YOUR GOAL. Lines holding the string "duplicate" in the listing below are to be copied.

========================================================================

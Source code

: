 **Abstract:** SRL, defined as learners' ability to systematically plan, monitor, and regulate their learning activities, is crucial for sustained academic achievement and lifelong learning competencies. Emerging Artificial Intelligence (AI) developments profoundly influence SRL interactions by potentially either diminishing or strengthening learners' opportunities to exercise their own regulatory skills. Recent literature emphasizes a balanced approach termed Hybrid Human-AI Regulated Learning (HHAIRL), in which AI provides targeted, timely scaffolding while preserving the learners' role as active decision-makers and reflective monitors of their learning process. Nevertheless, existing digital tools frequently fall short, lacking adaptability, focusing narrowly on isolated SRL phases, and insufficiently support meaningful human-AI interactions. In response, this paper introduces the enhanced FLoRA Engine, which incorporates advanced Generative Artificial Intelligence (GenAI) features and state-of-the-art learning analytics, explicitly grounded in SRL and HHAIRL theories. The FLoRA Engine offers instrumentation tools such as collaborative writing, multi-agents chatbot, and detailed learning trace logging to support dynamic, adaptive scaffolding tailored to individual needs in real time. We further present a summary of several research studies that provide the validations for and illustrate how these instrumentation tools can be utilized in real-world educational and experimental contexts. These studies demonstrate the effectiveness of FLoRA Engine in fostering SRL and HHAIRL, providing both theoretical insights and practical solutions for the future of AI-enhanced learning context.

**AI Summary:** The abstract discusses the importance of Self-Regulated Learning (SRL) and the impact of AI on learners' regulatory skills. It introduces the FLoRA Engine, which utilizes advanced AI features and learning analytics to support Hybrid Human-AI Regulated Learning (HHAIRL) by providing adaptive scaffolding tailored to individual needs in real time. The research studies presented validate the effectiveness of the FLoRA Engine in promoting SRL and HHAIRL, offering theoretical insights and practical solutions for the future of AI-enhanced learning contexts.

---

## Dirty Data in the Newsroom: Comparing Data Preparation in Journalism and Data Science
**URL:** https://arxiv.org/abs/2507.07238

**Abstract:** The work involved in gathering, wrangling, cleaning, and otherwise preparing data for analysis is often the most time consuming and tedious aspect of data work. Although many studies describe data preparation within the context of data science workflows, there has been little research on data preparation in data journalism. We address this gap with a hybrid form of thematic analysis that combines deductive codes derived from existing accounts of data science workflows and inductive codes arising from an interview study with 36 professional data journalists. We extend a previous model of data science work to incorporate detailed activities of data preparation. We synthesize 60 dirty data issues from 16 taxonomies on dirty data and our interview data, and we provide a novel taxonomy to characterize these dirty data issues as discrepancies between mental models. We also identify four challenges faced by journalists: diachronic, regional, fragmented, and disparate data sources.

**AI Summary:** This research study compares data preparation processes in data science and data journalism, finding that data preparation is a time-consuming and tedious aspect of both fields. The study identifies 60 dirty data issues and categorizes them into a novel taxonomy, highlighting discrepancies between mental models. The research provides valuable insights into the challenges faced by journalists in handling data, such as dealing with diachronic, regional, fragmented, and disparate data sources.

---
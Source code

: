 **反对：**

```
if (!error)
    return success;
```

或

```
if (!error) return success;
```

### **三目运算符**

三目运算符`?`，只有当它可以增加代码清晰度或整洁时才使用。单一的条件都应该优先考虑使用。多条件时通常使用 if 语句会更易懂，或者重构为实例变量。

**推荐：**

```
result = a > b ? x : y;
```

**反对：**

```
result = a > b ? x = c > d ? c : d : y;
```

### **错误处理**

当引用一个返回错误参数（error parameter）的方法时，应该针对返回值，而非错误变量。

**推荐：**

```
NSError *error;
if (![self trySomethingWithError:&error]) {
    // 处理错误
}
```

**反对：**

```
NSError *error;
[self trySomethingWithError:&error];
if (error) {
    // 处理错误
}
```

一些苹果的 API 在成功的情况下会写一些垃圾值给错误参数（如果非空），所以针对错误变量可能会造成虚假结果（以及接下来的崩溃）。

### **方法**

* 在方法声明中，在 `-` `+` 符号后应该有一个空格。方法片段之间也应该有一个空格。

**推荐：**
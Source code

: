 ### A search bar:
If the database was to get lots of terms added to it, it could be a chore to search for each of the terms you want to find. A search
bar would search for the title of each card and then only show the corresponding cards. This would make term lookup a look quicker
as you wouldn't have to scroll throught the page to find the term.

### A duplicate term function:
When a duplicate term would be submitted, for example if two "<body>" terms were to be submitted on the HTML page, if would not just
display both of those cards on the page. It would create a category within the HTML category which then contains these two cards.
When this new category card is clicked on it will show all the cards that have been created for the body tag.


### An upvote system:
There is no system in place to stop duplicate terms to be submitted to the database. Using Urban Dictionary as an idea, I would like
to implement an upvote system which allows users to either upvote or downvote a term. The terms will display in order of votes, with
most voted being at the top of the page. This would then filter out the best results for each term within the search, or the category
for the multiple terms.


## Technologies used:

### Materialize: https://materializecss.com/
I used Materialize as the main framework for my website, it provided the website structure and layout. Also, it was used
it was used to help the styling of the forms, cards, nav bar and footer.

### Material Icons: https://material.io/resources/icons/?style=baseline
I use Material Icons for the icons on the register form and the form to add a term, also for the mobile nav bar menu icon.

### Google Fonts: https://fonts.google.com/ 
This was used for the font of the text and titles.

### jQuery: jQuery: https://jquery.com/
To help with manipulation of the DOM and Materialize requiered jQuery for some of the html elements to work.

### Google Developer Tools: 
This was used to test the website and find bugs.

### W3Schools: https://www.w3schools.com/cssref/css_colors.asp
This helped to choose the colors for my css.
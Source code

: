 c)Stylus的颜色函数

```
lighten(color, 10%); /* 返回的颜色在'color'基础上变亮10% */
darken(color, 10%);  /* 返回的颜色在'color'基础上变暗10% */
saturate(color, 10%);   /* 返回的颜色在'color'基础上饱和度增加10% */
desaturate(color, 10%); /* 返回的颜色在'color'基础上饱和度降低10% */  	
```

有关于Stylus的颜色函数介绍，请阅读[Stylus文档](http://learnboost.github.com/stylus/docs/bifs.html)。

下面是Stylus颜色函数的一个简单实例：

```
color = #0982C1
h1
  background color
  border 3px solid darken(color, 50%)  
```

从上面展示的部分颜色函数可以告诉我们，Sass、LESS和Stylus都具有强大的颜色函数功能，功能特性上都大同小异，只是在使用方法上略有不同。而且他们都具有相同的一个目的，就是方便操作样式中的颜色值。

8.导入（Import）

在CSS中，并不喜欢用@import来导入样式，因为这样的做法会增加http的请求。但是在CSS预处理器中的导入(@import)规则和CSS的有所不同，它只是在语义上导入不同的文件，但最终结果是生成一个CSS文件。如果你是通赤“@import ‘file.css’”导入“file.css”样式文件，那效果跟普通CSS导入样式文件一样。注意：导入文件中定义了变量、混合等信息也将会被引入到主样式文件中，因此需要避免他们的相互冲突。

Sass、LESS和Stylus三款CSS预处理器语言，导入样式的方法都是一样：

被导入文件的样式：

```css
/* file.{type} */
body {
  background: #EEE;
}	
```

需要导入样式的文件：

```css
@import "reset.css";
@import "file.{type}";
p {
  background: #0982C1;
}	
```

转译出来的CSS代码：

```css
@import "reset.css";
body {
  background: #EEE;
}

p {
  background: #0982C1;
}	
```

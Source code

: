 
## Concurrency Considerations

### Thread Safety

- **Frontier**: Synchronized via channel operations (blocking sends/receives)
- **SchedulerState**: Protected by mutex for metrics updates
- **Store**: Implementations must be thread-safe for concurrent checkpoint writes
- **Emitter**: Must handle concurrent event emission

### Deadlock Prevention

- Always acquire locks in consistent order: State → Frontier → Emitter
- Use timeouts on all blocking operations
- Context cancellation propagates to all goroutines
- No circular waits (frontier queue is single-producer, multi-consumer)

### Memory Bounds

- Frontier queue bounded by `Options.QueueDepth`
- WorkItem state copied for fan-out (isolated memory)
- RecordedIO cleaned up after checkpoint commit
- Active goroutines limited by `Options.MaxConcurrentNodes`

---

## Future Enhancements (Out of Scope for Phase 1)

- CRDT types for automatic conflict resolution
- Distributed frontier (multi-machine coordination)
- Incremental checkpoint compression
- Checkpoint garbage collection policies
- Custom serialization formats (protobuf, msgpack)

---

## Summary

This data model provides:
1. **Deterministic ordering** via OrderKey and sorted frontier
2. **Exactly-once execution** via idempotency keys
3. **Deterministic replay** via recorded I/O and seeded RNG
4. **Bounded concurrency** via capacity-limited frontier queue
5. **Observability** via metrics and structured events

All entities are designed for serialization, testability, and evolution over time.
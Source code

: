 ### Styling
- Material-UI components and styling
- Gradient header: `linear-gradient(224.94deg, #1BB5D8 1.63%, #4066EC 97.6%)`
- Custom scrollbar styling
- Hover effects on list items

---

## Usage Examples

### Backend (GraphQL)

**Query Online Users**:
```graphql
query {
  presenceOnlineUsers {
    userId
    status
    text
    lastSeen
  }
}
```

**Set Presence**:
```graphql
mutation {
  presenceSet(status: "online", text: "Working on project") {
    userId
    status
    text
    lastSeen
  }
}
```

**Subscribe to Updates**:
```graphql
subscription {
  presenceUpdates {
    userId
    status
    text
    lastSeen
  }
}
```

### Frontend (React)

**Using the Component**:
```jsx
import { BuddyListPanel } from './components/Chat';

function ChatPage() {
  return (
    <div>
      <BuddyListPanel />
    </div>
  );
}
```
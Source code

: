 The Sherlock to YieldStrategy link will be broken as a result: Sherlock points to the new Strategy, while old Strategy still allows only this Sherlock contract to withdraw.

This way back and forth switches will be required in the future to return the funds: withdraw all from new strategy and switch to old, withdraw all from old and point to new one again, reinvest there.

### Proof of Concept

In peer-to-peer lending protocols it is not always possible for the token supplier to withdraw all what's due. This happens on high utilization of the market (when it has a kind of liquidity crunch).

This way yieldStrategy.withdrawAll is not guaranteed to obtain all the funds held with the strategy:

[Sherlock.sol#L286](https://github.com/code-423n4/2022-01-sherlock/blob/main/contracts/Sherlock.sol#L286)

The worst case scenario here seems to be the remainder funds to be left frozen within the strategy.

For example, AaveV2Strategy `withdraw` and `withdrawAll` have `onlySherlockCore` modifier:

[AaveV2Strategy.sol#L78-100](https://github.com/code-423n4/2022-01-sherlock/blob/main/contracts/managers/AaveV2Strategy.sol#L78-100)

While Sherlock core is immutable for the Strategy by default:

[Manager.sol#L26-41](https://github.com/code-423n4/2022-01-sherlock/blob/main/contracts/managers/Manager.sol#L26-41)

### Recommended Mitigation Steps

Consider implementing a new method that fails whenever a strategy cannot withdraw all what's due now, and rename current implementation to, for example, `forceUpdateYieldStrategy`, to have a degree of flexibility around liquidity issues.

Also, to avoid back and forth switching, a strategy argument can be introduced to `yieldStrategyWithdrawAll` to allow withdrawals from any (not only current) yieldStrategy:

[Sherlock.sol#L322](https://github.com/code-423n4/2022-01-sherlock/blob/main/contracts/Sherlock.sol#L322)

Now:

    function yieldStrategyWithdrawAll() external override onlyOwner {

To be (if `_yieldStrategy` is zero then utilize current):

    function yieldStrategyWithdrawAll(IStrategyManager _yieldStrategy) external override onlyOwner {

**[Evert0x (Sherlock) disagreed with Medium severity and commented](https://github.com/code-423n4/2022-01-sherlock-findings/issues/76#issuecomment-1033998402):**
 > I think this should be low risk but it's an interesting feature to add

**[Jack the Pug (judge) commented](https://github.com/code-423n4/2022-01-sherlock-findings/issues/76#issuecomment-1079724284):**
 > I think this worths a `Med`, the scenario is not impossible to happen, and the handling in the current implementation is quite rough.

========================================================================

SOLUTION TO THIS EXERCISE.
### A duplicate term function:
When a duplicate term would be submitted, for example if two "<body>" terms were to be submitted on the HTML page, if would not just
There is no system in place to stop duplicate terms to be submitted to the database. Using Urban Dictionary as an idea, I would like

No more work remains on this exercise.